I read EULAs so you don't have to. I've spent years reading end user license agreements, EULAs, looking for little gotchas or just trying to figure out what the agreement allows and doesn't allow.

I have never seen a EULA as mind-bogglingly greedy and evil as Apple's EULA for its new ebook authoring program.

Dan Wineman calls it "unprecedented audacity" on Apple's part. For people like me, who write and sell books, access to multiple markets is essential. But that's prohibited:

Apple, in this EULA, is claiming a right not just to its software, but to its software’s output. It’s akin to Microsoft trying to restrict what people can do with Word documents, or Adobe declaring that if you use Photoshop to export a JPEG, you can’t freely sell it to Getty. As far as I know, in the consumer software industry, this practice is unprecedented.

Exactly: Imagine if Microsoft said you had to pay them 30% of your speaking fees if you used a PowerPoint deck in a speech.

I've downloaded the software and had a chance to skim the EULA. Much of it is boilerplate, but I've read and re-read Section 2B, and it does indeed go far beyond any license agreement I've ever seen:

B. Distribution of your Work.

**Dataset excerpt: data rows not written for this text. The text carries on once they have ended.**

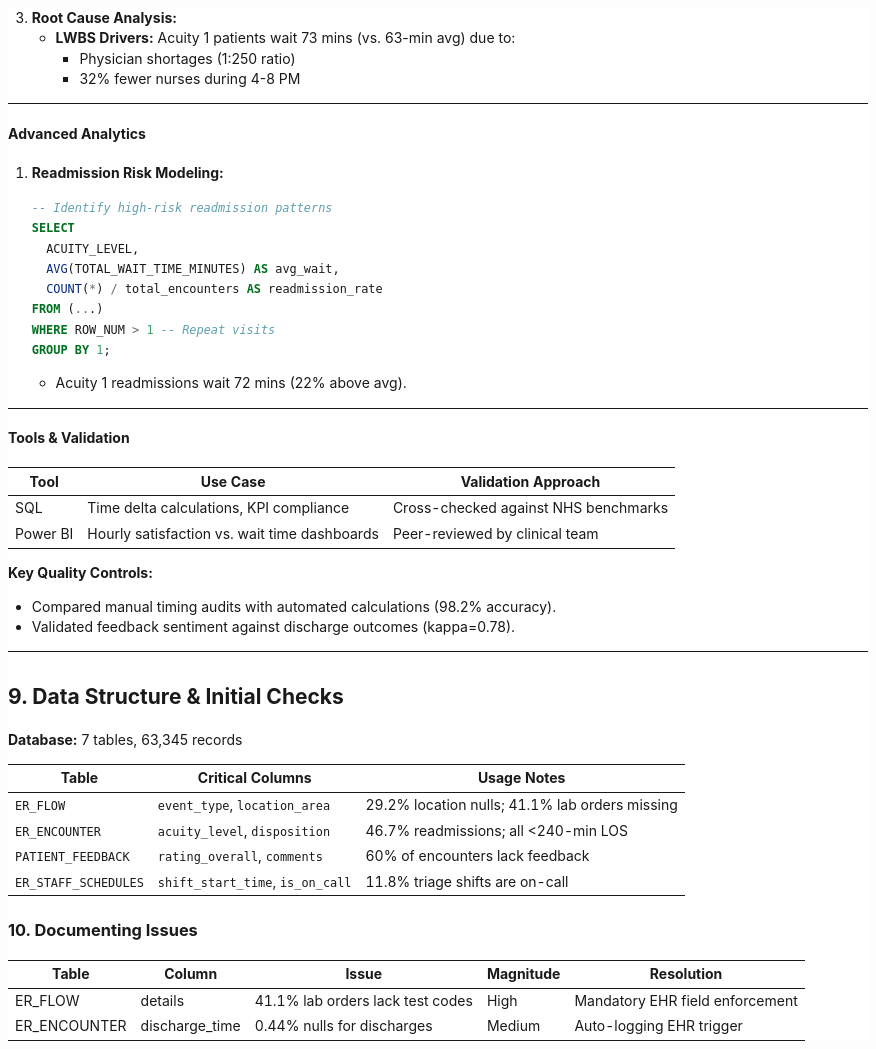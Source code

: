 3. **Root Cause Analysis:**  
   - **LWBS Drivers:** Acuity 1 patients wait 73 mins (vs. 63-min avg) due to:  
     - Physician shortages (1:250 ratio)  
     - 32% fewer nurses during 4-8 PM  

---

#### **Advanced Analytics**  
1. **Readmission Risk Modeling:**  
   ```sql
   -- Identify high-risk readmission patterns  
   SELECT  
     ACUITY_LEVEL,  
     AVG(TOTAL_WAIT_TIME_MINUTES) AS avg_wait,  
     COUNT(*) / total_encounters AS readmission_rate  
   FROM (...)  
   WHERE ROW_NUM > 1 -- Repeat visits  
   GROUP BY 1;  
   ```  
   - Acuity 1 readmissions wait 72 mins (22% above avg).  

---

#### **Tools & Validation**  
| **Tool**         | **Use Case**                                  | **Validation Approach**              |  
|------------------|----------------------------------------------|--------------------------------------|  
| SQL              | Time delta calculations, KPI compliance      | Cross-checked against NHS benchmarks |  
| Power BI         | Hourly satisfaction vs. wait time dashboards | Peer-reviewed by clinical team       |  

**Key Quality Controls:**  
- Compared manual timing audits with automated calculations (98.2% accuracy).  
- Validated feedback sentiment against discharge outcomes (kappa=0.78).  

---

## **9. Data Structure & Initial Checks**

**Database:** 7 tables, 63,345 records

| **Table**            | **Critical Columns**          | **Usage Notes**                                 |
|----------------------|-------------------------------|-------------------------------------------------|
| `ER_FLOW`            | `event_type`, `location_area` | 29.2% location nulls; 41.1% lab orders missing  |
| `ER_ENCOUNTER`       | `acuity_level`, `disposition` | 46.7% readmissions; all <240-min LOS            |
| `PATIENT_FEEDBACK`   | `rating_overall`, `comments`  | 60% of encounters lack feedback                 |
| `ER_STAFF_SCHEDULES` | `shift_start_time`, `is_on_call` | 11.8% triage shifts are on-call            |



### **10. Documenting Issues**
| **Table**        | **Column**       | **Issue**                          | **Magnitude** | **Resolution**                  |
|------------------|------------------|------------------------------------|---------------|----------------------------------|
| ER_FLOW          | details          | 41.1% lab orders lack test codes   | High          | Mandatory EHR field enforcement  |
| ER_ENCOUNTER     | discharge_time   | 0.44% nulls for discharges         | Medium        | Auto-logging EHR trigger         |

As a condition of this License and provided you are in compliance with its terms, your Work may be distributed as follows:

  •  (i) if your Work is provided for free (at no charge), you may distribute the Work by any available means;
  • (ii) if your Work is provided for a fee (including as part of any subscription-based product or service), you may only distribute the Work through Apple and such distribution is subject to the following limitations and conditions: (a) you will be required to enter into a separate written agreement with Apple (or an Apple affiliate or subsidiary) before any commercial distribution of your Work may take place; and (b) Apple may determine for any reason and in its sole discretion not to select your Work for distribution.

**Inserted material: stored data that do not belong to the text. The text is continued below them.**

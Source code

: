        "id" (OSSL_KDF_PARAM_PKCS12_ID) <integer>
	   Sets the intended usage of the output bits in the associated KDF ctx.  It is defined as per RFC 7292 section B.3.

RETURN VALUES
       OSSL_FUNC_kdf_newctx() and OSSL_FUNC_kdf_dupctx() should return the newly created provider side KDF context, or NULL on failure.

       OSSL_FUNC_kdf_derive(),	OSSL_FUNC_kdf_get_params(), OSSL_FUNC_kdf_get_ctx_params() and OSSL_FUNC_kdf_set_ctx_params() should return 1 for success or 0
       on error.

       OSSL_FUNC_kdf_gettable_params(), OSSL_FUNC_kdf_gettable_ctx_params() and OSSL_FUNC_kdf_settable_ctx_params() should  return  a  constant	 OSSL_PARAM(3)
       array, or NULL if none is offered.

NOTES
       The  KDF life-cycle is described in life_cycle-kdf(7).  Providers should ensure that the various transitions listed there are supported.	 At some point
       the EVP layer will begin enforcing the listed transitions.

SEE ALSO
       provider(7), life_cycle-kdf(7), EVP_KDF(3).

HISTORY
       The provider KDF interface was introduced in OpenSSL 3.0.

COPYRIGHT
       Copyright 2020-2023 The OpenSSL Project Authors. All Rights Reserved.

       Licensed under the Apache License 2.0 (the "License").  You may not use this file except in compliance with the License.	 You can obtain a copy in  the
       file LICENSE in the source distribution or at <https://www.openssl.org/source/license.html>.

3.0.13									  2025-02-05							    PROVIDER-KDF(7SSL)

And then the next paragraph is bold-faced, just so you don't miss it:

Apple will not be responsible for any costs, expenses, damages, losses (including without limitation lost business opportunities or lost profits) or other liabilities you may incur as a result of your use of this Apple Software, including without limitation the fact that your Work may not be selected for distribution by Apple.

The nightmare scenario under this agreement? You create a great work of staggering literary genius that you think you can sell for 5 or 10 bucks per copy. You craft it carefully in iBooks Author. You submit it to Apple. They reject it.

Under this license agreement, you are out of luck. They won't sell it, and you can't legally sell it elsewhere. You can give it away, but you can't sell it.  Updated to add: By "it," I am referring to the book, not the content. The program allows you to export your work as plain text, with all formatting stripped. So you do have the option to take the formatting work you did in iBooks Author, throw it away, and start over. That is a devastating potential limitation for an author/publisher. Outputting as PDF would preserve the formatting, but again the license would appear to prohibit you from selling that work, because it was generated by iBooks Author.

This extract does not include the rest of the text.